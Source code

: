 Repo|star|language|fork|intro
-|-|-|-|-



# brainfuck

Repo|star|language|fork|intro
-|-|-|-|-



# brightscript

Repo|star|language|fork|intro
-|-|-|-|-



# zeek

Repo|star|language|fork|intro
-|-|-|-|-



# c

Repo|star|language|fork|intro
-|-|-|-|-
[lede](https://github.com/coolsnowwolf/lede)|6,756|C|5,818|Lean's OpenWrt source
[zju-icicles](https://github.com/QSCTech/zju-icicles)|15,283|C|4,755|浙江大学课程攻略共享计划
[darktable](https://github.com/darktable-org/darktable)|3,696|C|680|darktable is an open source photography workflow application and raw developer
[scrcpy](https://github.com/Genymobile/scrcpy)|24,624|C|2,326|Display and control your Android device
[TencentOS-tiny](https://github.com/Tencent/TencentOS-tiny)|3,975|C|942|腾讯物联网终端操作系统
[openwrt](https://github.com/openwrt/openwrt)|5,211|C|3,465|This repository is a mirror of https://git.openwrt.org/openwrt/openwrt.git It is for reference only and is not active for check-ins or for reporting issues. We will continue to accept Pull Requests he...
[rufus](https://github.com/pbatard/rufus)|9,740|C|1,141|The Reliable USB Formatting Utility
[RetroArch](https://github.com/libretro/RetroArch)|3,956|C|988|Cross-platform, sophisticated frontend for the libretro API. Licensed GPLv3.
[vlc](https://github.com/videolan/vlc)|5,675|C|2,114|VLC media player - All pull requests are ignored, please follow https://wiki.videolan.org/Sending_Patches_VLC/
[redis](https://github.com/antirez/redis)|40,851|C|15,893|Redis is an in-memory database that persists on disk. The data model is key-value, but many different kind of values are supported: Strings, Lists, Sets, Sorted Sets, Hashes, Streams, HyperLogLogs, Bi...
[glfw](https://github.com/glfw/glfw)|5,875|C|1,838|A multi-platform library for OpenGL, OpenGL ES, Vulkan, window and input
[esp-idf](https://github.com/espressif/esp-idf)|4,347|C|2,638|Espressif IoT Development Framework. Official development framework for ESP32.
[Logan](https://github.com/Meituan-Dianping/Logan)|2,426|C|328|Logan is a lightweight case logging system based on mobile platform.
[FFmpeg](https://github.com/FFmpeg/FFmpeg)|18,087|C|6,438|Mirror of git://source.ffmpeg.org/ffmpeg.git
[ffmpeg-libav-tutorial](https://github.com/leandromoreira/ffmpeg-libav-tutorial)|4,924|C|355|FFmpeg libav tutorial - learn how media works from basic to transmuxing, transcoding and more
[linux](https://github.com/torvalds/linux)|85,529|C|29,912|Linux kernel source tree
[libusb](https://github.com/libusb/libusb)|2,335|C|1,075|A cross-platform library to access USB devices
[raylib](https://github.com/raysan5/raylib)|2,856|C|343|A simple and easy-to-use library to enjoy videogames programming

##############################

AIM OF THE EXERCISE:
Please restate word for word only the lines running from the line that contains "access USB devices" to the final line of the listing above.

SOLUTION FOR THIS TASK:
[libusb](https://github.com/libusb/libusb)|2,335|C|1,075|A cross-platform library to access USB devices
[raylib](https://github.com/raysan5/raylib)|2,856|C|343|A simple and easy-to-use library to enjoy videogames programming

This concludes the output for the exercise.